→ Problem to solve:
Find the string "attached" in the data, and copy out each line that has it.

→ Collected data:

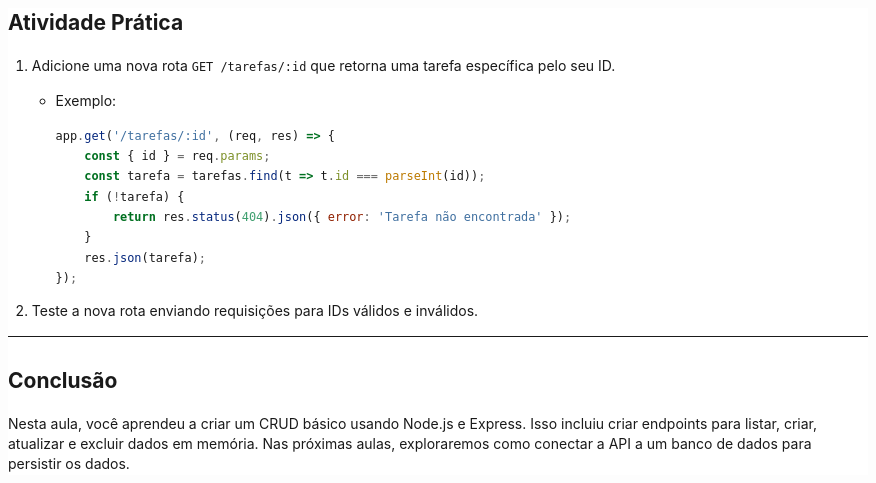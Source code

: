 
## **Atividade Prática**

1. Adicione uma nova rota `GET /tarefas/:id` que retorna uma tarefa específica pelo seu ID.
   - Exemplo:
     ```javascript
     app.get('/tarefas/:id', (req, res) => {
         const { id } = req.params;
         const tarefa = tarefas.find(t => t.id === parseInt(id));
         if (!tarefa) {
             return res.status(404).json({ error: 'Tarefa não encontrada' });
         }
         res.json(tarefa);
     });
     ```

2. Teste a nova rota enviando requisições para IDs válidos e inválidos.

---

## **Conclusão**

Nesta aula, você aprendeu a criar um CRUD básico usando Node.js e Express. Isso incluiu criar endpoints para listar, criar, atualizar e excluir dados em memória. Nas próximas aulas, exploraremos como conectar a API a um banco de dados para persistir os dados.
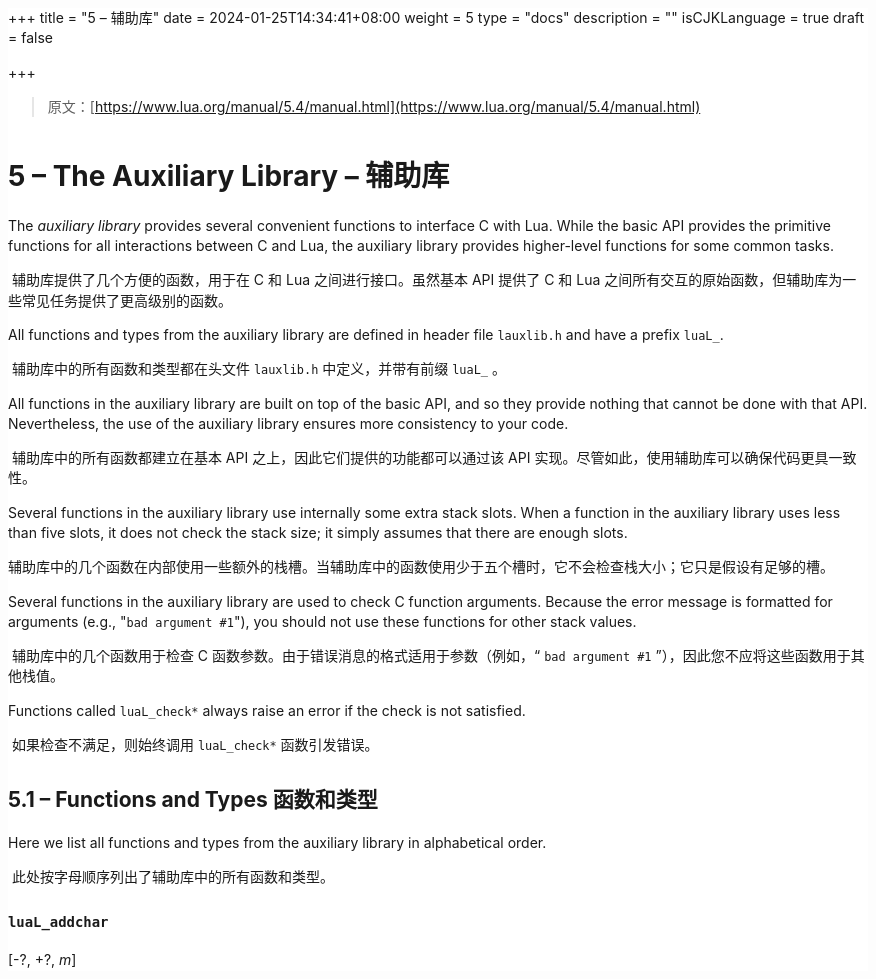 +++
title = "5 – 辅助库"
date = 2024-01-25T14:34:41+08:00
weight = 5
type = "docs"
description = ""
isCJKLanguage = true
draft = false

+++

> 原文：[https://www.lua.org/manual/5.4/manual.html](https://www.lua.org/manual/5.4/manual.html)

# 5 – The Auxiliary Library – 辅助库

The *auxiliary library* provides several convenient functions to interface C with Lua. While the basic API provides the primitive functions for all interactions between C and Lua, the auxiliary library provides higher-level functions for some common tasks.

​	辅助库提供了几个方便的函数，用于在 C 和 Lua 之间进行接口。虽然基本 API 提供了 C 和 Lua 之间所有交互的原始函数，但辅助库为一些常见任务提供了更高级别的函数。

All functions and types from the auxiliary library are defined in header file `lauxlib.h` and have a prefix `luaL_`.

​	辅助库中的所有函数和类型都在头文件 `lauxlib.h` 中定义，并带有前缀 `luaL_` 。

All functions in the auxiliary library are built on top of the basic API, and so they provide nothing that cannot be done with that API. Nevertheless, the use of the auxiliary library ensures more consistency to your code.

​	辅助库中的所有函数都建立在基本 API 之上，因此它们提供的功能都可以通过该 API 实现。尽管如此，使用辅助库可以确保代码更具一致性。

Several functions in the auxiliary library use internally some extra stack slots. When a function in the auxiliary library uses less than five slots, it does not check the stack size; it simply assumes that there are enough slots.

​	辅助库中的几个函数在内部使用一些额外的栈槽。当辅助库中的函数使用少于五个槽时，它不会检查栈大小；它只是假设有足够的槽。

Several functions in the auxiliary library are used to check C function arguments. Because the error message is formatted for arguments (e.g., "`bad argument #1`"), you should not use these functions for other stack values.

​	辅助库中的几个函数用于检查 C 函数参数。由于错误消息的格式适用于参数（例如，“ `bad argument #1` ”），因此您不应将这些函数用于其他栈值。

Functions called `luaL_check*` always raise an error if the check is not satisfied.

​	如果检查不满足，则始终调用 `luaL_check*` 函数引发错误。

## 5.1 – Functions and Types  函数和类型

Here we list all functions and types from the auxiliary library in alphabetical order.

​	此处按字母顺序列出了辅助库中的所有函数和类型。

### `luaL_addchar`

[-?, +?, *m*]
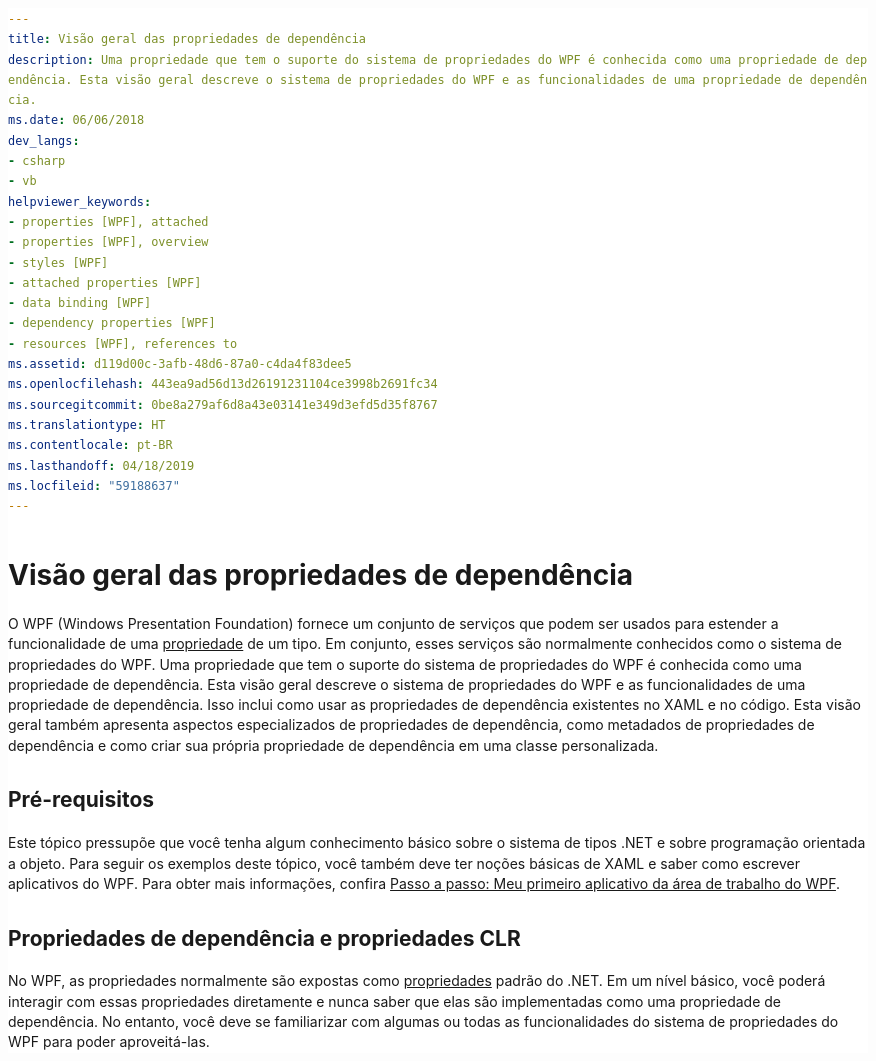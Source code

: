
 ```yaml
---
title: Visão geral das propriedades de dependência
description: Uma propriedade que tem o suporte do sistema de propriedades do WPF é conhecida como uma propriedade de dependência. Esta visão geral descreve o sistema de propriedades do WPF e as funcionalidades de uma propriedade de dependência.
ms.date: 06/06/2018
dev_langs:
- csharp
- vb
helpviewer_keywords:
- properties [WPF], attached
- properties [WPF], overview
- styles [WPF]
- attached properties [WPF]
- data binding [WPF]
- dependency properties [WPF]
- resources [WPF], references to
ms.assetid: d119d00c-3afb-48d6-87a0-c4da4f83dee5
ms.openlocfilehash: 443ea9ad56d13d26191231104ce3998b2691fc34
ms.sourcegitcommit: 0be8a279af6d8a43e03141e349d3efd5d35f8767
ms.translationtype: HT
ms.contentlocale: pt-BR
ms.lasthandoff: 04/18/2019
ms.locfileid: "59188637"
---
```

# <a name="dependency-properties-overview"></a>Visão geral das propriedades de dependência

O WPF (Windows Presentation Foundation) fornece um conjunto de serviços que podem ser usados para estender a funcionalidade de uma [propriedade](../../../standard/base-types/common-type-system.md#Properties) de um tipo. Em conjunto, esses serviços são normalmente conhecidos como o sistema de propriedades do WPF. Uma propriedade que tem o suporte do sistema de propriedades do WPF é conhecida como uma propriedade de dependência. Esta visão geral descreve o sistema de propriedades do WPF e as funcionalidades de uma propriedade de dependência. Isso inclui como usar as propriedades de dependência existentes no XAML e no código. Esta visão geral também apresenta aspectos especializados de propriedades de dependência, como metadados de propriedades de dependência e como criar sua própria propriedade de dependência em uma classe personalizada.

## <a name="prerequisites"></a>Pré-requisitos
Este tópico pressupõe que você tenha algum conhecimento básico sobre o sistema de tipos .NET e sobre programação orientada a objeto. Para seguir os exemplos deste tópico, você também deve ter noções básicas de XAML e saber como escrever aplicativos do WPF. Para obter mais informações, confira [Passo a passo: Meu primeiro aplicativo da área de trabalho do WPF](../getting-started/walkthrough-my-first-wpf-desktop-application.md).  
  
## <a name="dependency-properties-and-clr-properties"></a>Propriedades de dependência e propriedades CLR
 No WPF, as propriedades normalmente são expostas como [propriedades](../../../standard/base-types/common-type-system.md#Properties) padrão do .NET. Em um nível básico, você poderá interagir com essas propriedades diretamente e nunca saber que elas são implementadas como uma propriedade de dependência. No entanto, você deve se familiarizar com algumas ou todas as funcionalidades do sistema de propriedades do WPF para poder aproveitá-las.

→ Exercise output:
- properties [WPF], attached
- attached properties [WPF]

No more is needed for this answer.